◆ **Assigned task**
Leave the pictures out. Transcribe exactly every line from the start of the records through the one containing "6. **Manufacturing License**: State".

*** Begin section ***

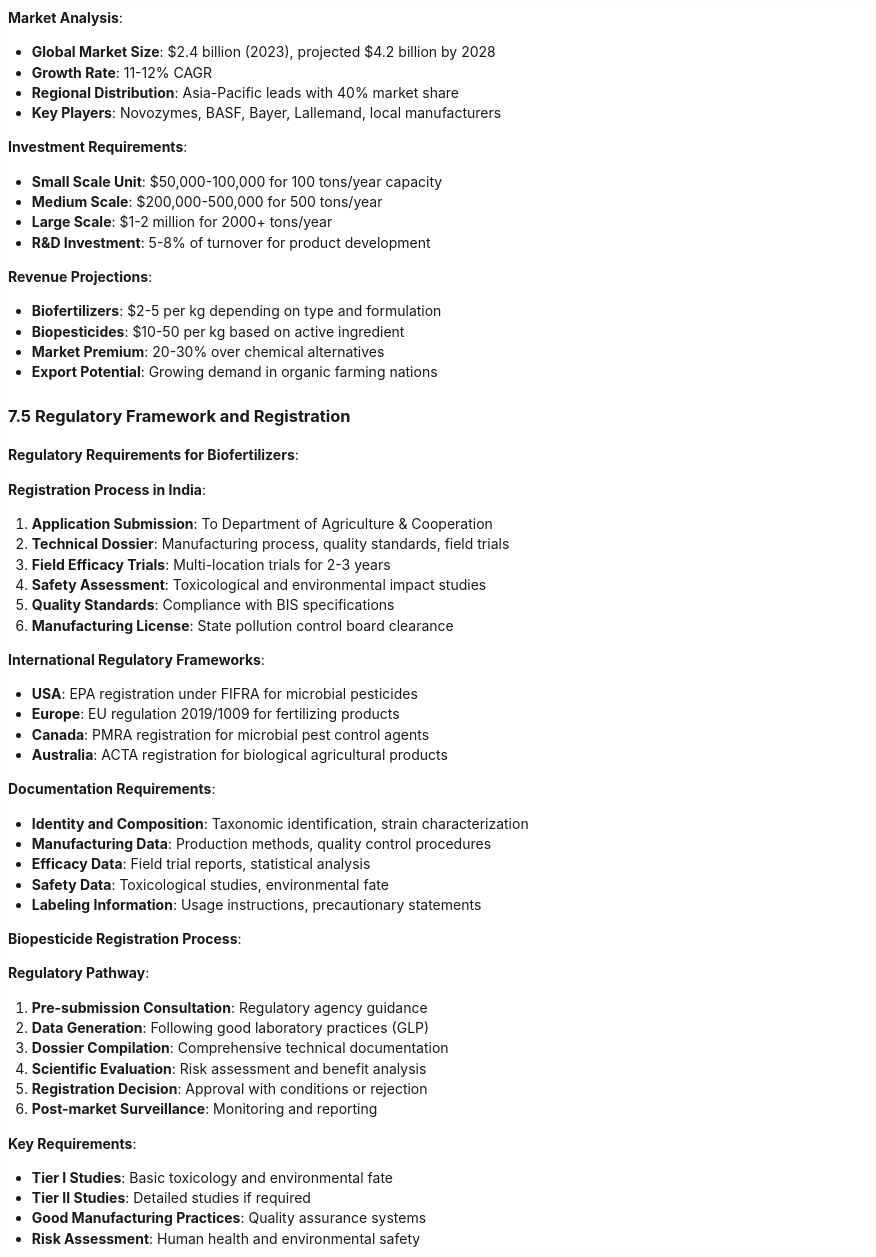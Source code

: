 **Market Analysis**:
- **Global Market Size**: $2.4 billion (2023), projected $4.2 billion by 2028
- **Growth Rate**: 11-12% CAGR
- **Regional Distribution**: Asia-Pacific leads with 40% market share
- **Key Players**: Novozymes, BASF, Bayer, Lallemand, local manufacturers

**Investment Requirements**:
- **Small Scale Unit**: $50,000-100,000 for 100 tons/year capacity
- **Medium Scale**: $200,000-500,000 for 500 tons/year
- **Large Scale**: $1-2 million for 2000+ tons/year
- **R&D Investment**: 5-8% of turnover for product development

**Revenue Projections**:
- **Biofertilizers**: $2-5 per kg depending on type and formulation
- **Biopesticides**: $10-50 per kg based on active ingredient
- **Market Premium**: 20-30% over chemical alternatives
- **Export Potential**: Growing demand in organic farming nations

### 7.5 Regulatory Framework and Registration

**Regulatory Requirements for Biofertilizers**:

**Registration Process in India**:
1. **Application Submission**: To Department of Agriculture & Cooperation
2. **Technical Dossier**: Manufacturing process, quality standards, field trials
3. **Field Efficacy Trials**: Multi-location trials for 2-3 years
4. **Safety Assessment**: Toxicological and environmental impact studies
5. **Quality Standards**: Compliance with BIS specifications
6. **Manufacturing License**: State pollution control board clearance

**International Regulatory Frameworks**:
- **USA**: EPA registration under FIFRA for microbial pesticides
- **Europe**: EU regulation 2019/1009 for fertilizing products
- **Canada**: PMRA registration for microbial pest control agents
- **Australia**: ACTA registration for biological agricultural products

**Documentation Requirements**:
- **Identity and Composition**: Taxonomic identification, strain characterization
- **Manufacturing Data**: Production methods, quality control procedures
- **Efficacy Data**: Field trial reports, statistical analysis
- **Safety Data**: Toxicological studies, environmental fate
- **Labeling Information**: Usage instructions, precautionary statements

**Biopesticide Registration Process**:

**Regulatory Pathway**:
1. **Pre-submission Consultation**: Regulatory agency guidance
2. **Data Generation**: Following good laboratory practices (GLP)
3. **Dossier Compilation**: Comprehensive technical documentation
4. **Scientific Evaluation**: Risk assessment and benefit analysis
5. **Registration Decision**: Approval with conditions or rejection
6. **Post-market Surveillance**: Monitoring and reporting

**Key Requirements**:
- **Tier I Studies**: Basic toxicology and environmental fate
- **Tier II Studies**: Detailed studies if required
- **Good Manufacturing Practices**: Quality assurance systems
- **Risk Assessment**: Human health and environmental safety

*** End section ***

◆ **Solution to this exercise**
Source code

: **Market Analysis**:
- **Global Market Size**: $2.4 billion (2023), projected $4.2 billion by 2028
- **Growth Rate**: 11-12% CAGR
- **Regional Distribution**: Asia-Pacific leads with 40% market share
- **Key Players**: Novozymes, BASF, Bayer, Lallemand, local manufacturers

**Investment Requirements**:
- **Small Scale Unit**: $50,000-100,000 for 100 tons/year capacity
- **Medium Scale**: $200,000-500,000 for 500 tons/year
- **Large Scale**: $1-2 million for 2000+ tons/year
- **R&D Investment**: 5-8% of turnover for product development

**Revenue Projections**:
- **Biofertilizers**: $2-5 per kg depending on type and formulation
- **Biopesticides**: $10-50 per kg based on active ingredient
- **Market Premium**: 20-30% over chemical alternatives
- **Export Potential**: Growing demand in organic farming nations

### 7.5 Regulatory Framework and Registration

**Regulatory Requirements for Biofertilizers**:

**Registration Process in India**:
1. **Application Submission**: To Department of Agriculture & Cooperation
2. **Technical Dossier**: Manufacturing process, quality standards, field trials
3. **Field Efficacy Trials**: Multi-location trials for 2-3 years
4. **Safety Assessment**: Toxicological and environmental impact studies
5. **Quality Standards**: Compliance with BIS specifications
6. **Manufacturing License**: State pollution control board clearance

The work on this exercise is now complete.